■ **INSTRUCTIONS TO FOLLOW**
Every line of the listing should be repeated exactly.

★ ★ ★ ★ ★

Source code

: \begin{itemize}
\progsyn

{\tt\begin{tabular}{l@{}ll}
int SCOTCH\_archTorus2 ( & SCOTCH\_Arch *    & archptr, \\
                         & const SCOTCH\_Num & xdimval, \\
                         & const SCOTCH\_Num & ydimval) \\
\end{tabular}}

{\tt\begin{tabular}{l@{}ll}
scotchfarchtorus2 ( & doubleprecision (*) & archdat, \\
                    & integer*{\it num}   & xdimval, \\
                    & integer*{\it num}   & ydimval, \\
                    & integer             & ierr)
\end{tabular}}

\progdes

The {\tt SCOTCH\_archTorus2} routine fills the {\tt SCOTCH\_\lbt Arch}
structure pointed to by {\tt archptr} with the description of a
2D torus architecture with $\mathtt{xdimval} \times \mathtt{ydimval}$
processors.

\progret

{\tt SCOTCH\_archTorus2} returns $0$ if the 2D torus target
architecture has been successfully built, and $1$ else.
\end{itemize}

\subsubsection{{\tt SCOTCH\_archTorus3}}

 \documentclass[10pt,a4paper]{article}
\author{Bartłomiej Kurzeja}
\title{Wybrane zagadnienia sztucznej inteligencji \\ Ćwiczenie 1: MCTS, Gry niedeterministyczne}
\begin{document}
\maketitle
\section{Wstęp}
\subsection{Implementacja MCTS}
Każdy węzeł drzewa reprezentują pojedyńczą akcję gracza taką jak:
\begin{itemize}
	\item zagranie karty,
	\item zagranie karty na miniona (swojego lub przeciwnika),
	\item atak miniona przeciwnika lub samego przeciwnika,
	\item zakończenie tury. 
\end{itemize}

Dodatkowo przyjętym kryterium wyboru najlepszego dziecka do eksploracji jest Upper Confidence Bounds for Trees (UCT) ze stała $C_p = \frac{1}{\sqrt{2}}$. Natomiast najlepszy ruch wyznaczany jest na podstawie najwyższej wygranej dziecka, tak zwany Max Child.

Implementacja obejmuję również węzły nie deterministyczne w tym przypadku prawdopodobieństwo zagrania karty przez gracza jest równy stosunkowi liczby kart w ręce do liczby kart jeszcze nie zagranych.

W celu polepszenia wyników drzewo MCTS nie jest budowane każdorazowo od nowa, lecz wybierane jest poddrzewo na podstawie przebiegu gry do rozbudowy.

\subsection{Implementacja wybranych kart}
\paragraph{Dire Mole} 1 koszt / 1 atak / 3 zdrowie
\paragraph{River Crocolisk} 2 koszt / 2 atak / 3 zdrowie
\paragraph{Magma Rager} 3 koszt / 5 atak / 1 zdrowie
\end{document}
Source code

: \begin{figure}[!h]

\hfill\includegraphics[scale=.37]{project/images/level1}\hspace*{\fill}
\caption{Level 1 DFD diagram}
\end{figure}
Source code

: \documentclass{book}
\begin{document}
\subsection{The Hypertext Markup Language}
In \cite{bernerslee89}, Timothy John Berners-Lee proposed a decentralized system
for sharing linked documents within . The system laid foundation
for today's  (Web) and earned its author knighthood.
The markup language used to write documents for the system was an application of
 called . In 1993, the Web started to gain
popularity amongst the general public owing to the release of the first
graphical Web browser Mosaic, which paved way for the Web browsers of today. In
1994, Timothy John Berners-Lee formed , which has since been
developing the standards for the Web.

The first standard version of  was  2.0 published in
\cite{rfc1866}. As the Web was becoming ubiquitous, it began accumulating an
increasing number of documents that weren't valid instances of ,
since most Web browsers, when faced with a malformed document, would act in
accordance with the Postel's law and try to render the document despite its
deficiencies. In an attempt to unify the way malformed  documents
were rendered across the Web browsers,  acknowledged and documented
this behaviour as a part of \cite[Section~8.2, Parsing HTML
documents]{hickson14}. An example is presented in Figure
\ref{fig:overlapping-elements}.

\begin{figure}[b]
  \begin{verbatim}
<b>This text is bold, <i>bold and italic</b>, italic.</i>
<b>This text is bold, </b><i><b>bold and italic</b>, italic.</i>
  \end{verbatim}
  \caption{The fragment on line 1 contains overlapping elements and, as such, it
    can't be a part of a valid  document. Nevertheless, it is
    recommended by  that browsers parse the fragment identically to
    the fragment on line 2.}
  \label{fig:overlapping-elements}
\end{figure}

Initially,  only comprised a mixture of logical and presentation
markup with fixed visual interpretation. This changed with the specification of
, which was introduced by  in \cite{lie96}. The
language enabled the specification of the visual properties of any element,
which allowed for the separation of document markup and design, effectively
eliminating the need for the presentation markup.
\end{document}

★ ★ ★ ★ ★

■ **OUTPUT OF THE TASK**
Source code

: \begin{itemize}
\progsyn

{\tt\begin{tabular}{l@{}ll}
int SCOTCH\_archTorus2 ( & SCOTCH\_Arch *    & archptr, \\
                         & const SCOTCH\_Num & xdimval, \\
                         & const SCOTCH\_Num & ydimval) \\
\end{tabular}}

{\tt\begin{tabular}{l@{}ll}
scotchfarchtorus2 ( & doubleprecision (*) & archdat, \\
                    & integer*{\it num}   & xdimval, \\
                    & integer*{\it num}   & ydimval, \\
                    & integer             & ierr)
\end{tabular}}

\progdes

The {\tt SCOTCH\_archTorus2} routine fills the {\tt SCOTCH\_\lbt Arch}
structure pointed to by {\tt archptr} with the description of a
2D torus architecture with $\mathtt{xdimval} \times \mathtt{ydimval}$
processors.

\progret

{\tt SCOTCH\_archTorus2} returns $0$ if the 2D torus target
architecture has been successfully built, and $1$ else.
\end{itemize}

\subsubsection{{\tt SCOTCH\_archTorus3}}

 \documentclass[10pt,a4paper]{article}
\author{Bartłomiej Kurzeja}
\title{Wybrane zagadnienia sztucznej inteligencji \\ Ćwiczenie 1: MCTS, Gry niedeterministyczne}
\begin{document}
\maketitle
\section{Wstęp}
\subsection{Implementacja MCTS}
Każdy węzeł drzewa reprezentują pojedyńczą akcję gracza taką jak:
\begin{itemize}
	\item zagranie karty,
	\item zagranie karty na miniona (swojego lub przeciwnika),
	\item atak miniona przeciwnika lub samego przeciwnika,
	\item zakończenie tury. 
\end{itemize}

Dodatkowo przyjętym kryterium wyboru najlepszego dziecka do eksploracji jest Upper Confidence Bounds for Trees (UCT) ze stała $C_p = \frac{1}{\sqrt{2}}$. Natomiast najlepszy ruch wyznaczany jest na podstawie najwyższej wygranej dziecka, tak zwany Max Child.

Implementacja obejmuję również węzły nie deterministyczne w tym przypadku prawdopodobieństwo zagrania karty przez gracza jest równy stosunkowi liczby kart w ręce do liczby kart jeszcze nie zagranych.

W celu polepszenia wyników drzewo MCTS nie jest budowane każdorazowo od nowa, lecz wybierane jest poddrzewo na podstawie przebiegu gry do rozbudowy.

\subsection{Implementacja wybranych kart}
\paragraph{Dire Mole} 1 koszt / 1 atak / 3 zdrowie
\paragraph{River Crocolisk} 2 koszt / 2 atak / 3 zdrowie
\paragraph{Magma Rager} 3 koszt / 5 atak / 1 zdrowie
\end{document}
Source code

: \begin{figure}[!h]

\hfill\includegraphics[scale=.37]{project/images/level1}\hspace*{\fill}
\caption{Level 1 DFD diagram}
\end{figure}
Source code

: \documentclass{book}
\begin{document}
\subsection{The Hypertext Markup Language}
In \cite{bernerslee89}, Timothy John Berners-Lee proposed a decentralized system
for sharing linked documents within . The system laid foundation
for today's  (Web) and earned its author knighthood.
The markup language used to write documents for the system was an application of
 called . In 1993, the Web started to gain
popularity amongst the general public owing to the release of the first
graphical Web browser Mosaic, which paved way for the Web browsers of today. In
1994, Timothy John Berners-Lee formed , which has since been
developing the standards for the Web.

The first standard version of  was  2.0 published in
\cite{rfc1866}. As the Web was becoming ubiquitous, it began accumulating an
increasing number of documents that weren't valid instances of ,
since most Web browsers, when faced with a malformed document, would act in
accordance with the Postel's law and try to render the document despite its
deficiencies. In an attempt to unify the way malformed  documents
were rendered across the Web browsers,  acknowledged and documented
this behaviour as a part of \cite[Section~8.2, Parsing HTML
documents]{hickson14}. An example is presented in Figure
\ref{fig:overlapping-elements}.

\begin{figure}[b]
  \begin{verbatim}
<b>This text is bold, <i>bold and italic</b>, italic.</i>
<b>This text is bold, </b><i><b>bold and italic</b>, italic.</i>
  \end{verbatim}
  \caption{The fragment on line 1 contains overlapping elements and, as such, it
    can't be a part of a valid  document. Nevertheless, it is
    recommended by  that browsers parse the fragment identically to
    the fragment on line 2.}
  \label{fig:overlapping-elements}
\end{figure}

Initially,  only comprised a mixture of logical and presentation
markup with fixed visual interpretation. This changed with the specification of
, which was introduced by  in \cite{lie96}. The
language enabled the specification of the visual properties of any element,
which allowed for the separation of document markup and design, effectively
eliminating the need for the presentation markup.
\end{document}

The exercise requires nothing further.